Además, el Estado actualmente subsidia el régimen de salud de aproximadamente 25 millones de personas. Cuando sube el salario mínimo, también aumentan el ingreso base de cotización y los costos operativos del sistema, lo que eleva el gasto público en salud de forma automática.

“No estamos hablando de gastos puntuales o excepcionales, sino de presiones mensuales que se acumulan y que el Estado no puede postergar”, explica Villarruel.

Una pregunta recurrente es si este aumento puede compensarse con mayores ingresos tributarios derivados del consumo. Aunque podría haber un impulso limitado al recaudo de impuestos como IVA, impoconsumo o el gravamen a los movimientos financieros, el efecto sería reducido.

“La informalidad laboral en el país hoy ronda el 57%, lo que limita el alcance del ajuste sobre el recaudo. Además, solo cerca de 2,4 millones de personas ganan exactamente el salario mínimo. A esto se suma que, según estimaciones de JP Morgan, el aumento podría generar un efecto inflacionario adicional cercano al 1,4%, lo que reducirá parte del mayor ingreso disponible”, puntualiza.

Un aumento que llega con el déficit al límite

El Marco Fiscal de Mediano Plazo 2025 contempla la activación de la cláusula de escape de la regla fiscal por tres años, lo que permite un mayor déficit temporal.
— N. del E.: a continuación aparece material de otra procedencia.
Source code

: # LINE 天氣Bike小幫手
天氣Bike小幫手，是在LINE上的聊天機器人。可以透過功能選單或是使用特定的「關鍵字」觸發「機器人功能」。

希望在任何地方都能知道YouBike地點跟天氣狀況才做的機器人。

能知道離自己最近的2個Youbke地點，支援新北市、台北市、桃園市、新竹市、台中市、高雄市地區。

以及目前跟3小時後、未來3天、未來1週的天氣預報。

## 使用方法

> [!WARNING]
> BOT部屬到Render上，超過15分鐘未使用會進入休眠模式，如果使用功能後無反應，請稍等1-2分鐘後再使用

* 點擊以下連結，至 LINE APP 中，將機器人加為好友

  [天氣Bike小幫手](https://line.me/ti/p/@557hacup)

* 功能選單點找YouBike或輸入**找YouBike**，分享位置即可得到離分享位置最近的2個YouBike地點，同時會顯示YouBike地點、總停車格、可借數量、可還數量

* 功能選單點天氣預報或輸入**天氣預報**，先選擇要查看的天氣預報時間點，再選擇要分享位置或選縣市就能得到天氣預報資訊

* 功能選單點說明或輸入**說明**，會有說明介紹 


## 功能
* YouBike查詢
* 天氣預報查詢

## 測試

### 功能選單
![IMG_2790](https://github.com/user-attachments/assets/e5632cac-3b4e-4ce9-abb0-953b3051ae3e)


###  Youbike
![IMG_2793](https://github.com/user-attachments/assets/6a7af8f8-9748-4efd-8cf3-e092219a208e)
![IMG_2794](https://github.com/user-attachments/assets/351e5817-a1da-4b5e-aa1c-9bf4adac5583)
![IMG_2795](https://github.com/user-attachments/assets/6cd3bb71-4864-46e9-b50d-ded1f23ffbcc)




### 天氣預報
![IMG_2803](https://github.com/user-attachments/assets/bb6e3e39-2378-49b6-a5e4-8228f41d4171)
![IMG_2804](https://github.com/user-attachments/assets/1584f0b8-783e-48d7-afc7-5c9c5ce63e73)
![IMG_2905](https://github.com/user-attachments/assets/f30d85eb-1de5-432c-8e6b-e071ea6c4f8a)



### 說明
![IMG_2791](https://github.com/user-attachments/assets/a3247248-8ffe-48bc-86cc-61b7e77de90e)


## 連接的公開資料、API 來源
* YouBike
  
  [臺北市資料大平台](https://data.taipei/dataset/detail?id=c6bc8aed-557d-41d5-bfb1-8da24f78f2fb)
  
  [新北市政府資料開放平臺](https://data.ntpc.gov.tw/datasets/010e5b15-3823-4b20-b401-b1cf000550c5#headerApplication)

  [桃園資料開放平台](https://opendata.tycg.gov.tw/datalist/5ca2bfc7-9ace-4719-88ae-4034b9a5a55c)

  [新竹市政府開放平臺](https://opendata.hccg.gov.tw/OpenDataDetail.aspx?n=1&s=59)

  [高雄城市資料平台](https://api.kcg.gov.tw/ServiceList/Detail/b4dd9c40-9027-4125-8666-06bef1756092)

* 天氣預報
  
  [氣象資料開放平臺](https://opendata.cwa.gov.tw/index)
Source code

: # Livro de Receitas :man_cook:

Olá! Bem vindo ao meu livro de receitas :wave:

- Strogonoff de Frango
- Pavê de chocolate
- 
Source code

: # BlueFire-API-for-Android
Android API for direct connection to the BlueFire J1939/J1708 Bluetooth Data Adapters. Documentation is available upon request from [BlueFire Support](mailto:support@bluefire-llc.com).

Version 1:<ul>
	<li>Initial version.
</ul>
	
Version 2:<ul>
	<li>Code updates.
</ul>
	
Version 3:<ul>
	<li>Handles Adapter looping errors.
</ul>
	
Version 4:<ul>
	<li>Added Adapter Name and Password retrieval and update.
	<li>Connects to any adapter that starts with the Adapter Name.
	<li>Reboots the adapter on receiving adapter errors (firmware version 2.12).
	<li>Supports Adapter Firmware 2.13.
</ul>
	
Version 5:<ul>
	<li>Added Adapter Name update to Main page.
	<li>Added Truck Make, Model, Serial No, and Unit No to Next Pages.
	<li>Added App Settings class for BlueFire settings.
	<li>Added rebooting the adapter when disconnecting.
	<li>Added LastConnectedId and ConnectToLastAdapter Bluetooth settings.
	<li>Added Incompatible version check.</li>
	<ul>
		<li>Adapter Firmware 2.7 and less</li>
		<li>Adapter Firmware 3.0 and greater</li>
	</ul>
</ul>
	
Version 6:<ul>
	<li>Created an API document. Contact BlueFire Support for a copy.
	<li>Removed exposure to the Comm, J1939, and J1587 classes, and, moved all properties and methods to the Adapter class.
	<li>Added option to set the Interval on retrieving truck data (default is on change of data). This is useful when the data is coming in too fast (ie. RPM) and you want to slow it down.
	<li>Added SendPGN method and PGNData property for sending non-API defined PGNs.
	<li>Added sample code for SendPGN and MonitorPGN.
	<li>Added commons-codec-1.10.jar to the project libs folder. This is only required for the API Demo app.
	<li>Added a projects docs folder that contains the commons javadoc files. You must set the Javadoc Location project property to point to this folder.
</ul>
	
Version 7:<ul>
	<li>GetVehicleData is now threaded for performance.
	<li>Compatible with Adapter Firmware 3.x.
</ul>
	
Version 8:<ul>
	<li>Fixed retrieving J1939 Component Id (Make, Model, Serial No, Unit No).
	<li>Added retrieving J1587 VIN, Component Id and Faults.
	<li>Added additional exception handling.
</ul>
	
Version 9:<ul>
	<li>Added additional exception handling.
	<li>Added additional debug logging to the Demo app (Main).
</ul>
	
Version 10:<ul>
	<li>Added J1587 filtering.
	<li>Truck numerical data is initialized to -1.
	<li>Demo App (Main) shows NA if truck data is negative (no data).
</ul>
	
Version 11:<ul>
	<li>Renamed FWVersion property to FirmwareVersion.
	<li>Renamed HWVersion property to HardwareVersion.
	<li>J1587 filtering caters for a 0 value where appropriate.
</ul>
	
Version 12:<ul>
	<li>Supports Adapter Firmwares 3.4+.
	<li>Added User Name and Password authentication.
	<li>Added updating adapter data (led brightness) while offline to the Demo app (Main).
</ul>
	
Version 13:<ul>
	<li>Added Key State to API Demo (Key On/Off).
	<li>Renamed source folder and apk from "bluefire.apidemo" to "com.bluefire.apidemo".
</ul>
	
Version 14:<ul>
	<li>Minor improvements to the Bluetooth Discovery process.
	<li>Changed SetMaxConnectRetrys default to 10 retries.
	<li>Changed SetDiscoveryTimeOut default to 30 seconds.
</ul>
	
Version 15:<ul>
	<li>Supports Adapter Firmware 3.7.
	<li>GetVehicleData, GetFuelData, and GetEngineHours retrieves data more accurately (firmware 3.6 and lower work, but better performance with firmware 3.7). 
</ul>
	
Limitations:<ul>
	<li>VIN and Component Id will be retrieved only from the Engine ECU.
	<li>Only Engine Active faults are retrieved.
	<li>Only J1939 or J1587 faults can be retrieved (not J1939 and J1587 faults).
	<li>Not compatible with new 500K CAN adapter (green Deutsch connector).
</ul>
Sin embargo, buena parte del gasto derivado del aumento del salario mínimo no estaba completamente presupuestado.

Aunque el Gobierno ha anunciado nuevos ingresos asociados al decreto de emergencia económica, el informe advierte que aún no hay claridad sobre el origen ni la magnitud de los recursos necesarios para cubrir estos compromisos de manera permanente.

“Sin reformas estructurales en ingresos, una mejor focalización del gasto y ajustes en el tamaño del Estado, el riesgo es una mayor presión fiscal y un deterioro de la confianza frente a inversionistas y calificadoras”, concluye Villarruel.